- _DATA LISTING_
****************************************
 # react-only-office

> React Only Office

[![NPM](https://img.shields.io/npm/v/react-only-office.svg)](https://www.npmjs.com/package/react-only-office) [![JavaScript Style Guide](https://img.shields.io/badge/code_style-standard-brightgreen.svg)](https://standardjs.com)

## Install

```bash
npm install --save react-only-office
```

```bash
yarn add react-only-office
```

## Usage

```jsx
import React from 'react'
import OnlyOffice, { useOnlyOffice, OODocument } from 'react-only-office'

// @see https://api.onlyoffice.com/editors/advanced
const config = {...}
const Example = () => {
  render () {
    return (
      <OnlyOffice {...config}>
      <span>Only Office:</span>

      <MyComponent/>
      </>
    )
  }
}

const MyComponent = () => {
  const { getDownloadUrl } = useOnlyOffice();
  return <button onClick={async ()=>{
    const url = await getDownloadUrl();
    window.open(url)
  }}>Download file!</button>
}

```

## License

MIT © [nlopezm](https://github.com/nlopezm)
****************************************
- _THE TASK_
Give back the entire listing exactly as it was written.

- _ANSWER FOR THIS EXERCISE_
 # react-only-office

> React Only Office

[![NPM](https://img.shields.io/npm/v/react-only-office.svg)](https://www.npmjs.com/package/react-only-office) [![JavaScript Style Guide](https://img.shields.io/badge/code_style-standard-brightgreen.svg)](https://standardjs.com)

## Install

```bash
npm install --save react-only-office
```

```bash
yarn add react-only-office
```

## Usage

```jsx
import React from 'react'
import OnlyOffice, { useOnlyOffice, OODocument } from 'react-only-office'

// @see https://api.onlyoffice.com/editors/advanced
const config = {...}
const Example = () => {
  render () {
    return (
      <OnlyOffice {...config}>
      <span>Only Office:</span>

      <MyComponent/>
      </>
    )
  }
}

const MyComponent = () => {
  const { getDownloadUrl } = useOnlyOffice();
  return <button onClick={async ()=>{
    const url = await getDownloadUrl();
    window.open(url)
  }}>Download file!</button>
}

```

## License

MIT © [nlopezm](https://github.com/nlopezm)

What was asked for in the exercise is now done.